Ki Bener - Dongeng Sunda Buhun


Tersebutlah seorang lelaki bernama Ki Bener.
Dia tinggal di tepi laut, tidak punya pekerjaan lagi selain memancing ikan dengan jarum, dengan dedak sebagai umpannya.
Istrinya bekerja sebagai buruh penumbuk padi, agar dedaknya dapat dipakai untuk umpan memancing.
Setiap hari Ki Bener hanya memancing saja; begitu juga dengan istrinya, setiap hari bekerja menumbuk padi saja.

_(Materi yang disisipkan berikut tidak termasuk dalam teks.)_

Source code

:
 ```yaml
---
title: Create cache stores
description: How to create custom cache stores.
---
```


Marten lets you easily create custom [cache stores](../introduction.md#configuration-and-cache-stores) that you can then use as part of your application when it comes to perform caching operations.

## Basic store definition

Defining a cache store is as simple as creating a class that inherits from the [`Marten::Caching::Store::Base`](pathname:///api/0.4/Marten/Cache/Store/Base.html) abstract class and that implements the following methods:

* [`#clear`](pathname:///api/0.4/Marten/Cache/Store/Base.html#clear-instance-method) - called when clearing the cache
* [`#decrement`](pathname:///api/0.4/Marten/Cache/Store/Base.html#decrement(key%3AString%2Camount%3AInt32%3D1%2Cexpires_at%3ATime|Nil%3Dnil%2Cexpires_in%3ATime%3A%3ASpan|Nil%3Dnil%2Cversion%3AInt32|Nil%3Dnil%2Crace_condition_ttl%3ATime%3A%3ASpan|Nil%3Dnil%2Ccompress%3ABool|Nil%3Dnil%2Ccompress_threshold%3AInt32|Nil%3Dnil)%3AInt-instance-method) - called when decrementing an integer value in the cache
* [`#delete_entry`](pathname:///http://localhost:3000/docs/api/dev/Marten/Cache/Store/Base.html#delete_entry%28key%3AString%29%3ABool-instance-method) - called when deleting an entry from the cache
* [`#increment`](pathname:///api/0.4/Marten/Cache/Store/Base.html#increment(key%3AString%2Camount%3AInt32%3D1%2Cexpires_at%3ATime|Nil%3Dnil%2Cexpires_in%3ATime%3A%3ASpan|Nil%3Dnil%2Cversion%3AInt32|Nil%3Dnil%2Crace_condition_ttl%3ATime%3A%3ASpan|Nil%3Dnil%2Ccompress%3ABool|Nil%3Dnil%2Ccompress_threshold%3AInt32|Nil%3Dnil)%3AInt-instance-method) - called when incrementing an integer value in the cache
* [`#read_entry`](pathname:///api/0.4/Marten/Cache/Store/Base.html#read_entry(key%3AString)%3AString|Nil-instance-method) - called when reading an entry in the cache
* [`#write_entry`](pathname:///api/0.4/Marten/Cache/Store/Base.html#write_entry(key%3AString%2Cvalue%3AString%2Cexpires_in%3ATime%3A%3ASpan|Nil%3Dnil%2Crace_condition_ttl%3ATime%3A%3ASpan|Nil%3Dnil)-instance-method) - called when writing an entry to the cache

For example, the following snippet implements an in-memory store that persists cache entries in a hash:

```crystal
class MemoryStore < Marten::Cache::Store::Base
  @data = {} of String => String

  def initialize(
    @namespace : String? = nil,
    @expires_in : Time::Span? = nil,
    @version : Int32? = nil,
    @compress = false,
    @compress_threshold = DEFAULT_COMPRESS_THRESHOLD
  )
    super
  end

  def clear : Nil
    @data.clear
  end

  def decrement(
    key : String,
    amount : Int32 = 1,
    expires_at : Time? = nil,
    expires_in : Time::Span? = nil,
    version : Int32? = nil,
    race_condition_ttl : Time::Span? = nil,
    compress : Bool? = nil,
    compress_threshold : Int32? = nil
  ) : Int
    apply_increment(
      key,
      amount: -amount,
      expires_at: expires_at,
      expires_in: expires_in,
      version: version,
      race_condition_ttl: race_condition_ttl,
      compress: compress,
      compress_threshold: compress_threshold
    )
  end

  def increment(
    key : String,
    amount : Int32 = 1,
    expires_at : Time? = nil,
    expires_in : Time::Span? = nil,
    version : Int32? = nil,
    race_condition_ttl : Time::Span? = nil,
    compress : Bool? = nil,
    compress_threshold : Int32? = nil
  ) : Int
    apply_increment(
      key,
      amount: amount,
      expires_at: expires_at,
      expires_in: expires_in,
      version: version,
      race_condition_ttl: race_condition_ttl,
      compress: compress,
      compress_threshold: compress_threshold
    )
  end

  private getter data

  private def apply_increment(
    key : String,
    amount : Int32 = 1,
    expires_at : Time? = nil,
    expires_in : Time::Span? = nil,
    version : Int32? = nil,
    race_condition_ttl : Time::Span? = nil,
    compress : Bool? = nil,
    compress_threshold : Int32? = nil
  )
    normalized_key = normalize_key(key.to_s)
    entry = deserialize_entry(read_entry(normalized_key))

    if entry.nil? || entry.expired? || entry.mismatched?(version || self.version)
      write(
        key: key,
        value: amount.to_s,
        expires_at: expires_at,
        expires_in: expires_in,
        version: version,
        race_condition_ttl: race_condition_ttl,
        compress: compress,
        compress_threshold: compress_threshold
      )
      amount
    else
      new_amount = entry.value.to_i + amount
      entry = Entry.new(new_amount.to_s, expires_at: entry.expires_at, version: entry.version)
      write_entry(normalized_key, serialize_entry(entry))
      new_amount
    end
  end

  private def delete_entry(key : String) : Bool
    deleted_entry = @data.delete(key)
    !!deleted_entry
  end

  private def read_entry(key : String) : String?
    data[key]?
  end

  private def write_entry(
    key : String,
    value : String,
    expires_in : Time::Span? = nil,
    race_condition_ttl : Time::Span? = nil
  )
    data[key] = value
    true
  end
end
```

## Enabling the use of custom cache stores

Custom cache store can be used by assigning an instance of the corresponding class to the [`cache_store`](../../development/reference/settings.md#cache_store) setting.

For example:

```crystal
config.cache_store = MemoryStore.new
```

Tiga tahun sudah, Ki Bener tidak mengerjakan apa-apa selain memancing ikan di tepi laut, dan tidak memperoleh seekor ikan pun, karena mata pancingnya lurus berupa jarum. Jadi ikan di laut bukannya berkurang, malah menjadi semakin banyak, berkembang biak dengan bebasnya.
Ketika sudah tujuh tahun lamanya Ki Bener memancing, tampaklah oleh raja ikan bahwa ikan di laut sudah begitu banyak jumlahnya.
Lalu raja ikan berkata kepada para pengikutnya, “Wahai anak-anakku, sekarang kita harus berterima kasih kepada Ki Bener dan membalas budi baiknya, sebab setiap hari ikan sebanyak ini selalu diberi makan oleh dirinya.”
Kemudian raja ikan memanggil salah seorang pengikutnya, yaitu ikan lika, lalu disuapinya sebutir intan sebesar kelapa, lalu raja menyuruh ikan itu menggigit mata kail Ki Bener.
Seketika itu juga, hap kail Ki Bener digigit oleh sang ikan.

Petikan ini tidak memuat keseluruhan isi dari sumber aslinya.